WHAT NEEDS TO BE DONE -
A complete answer lists every line of the material where the string "command" occurs.

THE RECORDS -
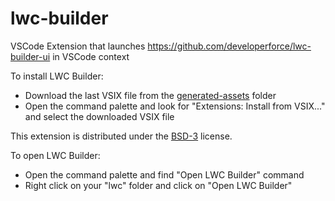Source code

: # lwc-builder

VSCode Extension that launches https://github.com/developerforce/lwc-builder-ui in VSCode context

To install LWC Builder:

- Download the last VSIX file from the [generated-assets](https://github.com/developerforce/lwc-builder/tree/main/generated-assets) folder
- Open the command palette and look for "Extensions: Install from VSIX..." and select the downloaded VSIX file

This extension is distributed under the [BSD-3](https://opensource.org/licenses/BSD-3-Clause) license.

To open LWC Builder:

- Open the command palette and find "Open LWC Builder" command
- Right click on your "lwc" folder and click on "Open LWC Builder"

ANSWER TO THIS PROBLEM -
- Open the command palette and look for "Extensions: Install from VSIX..." and select the downloaded VSIX file
- Open the command palette and find "Open LWC Builder" command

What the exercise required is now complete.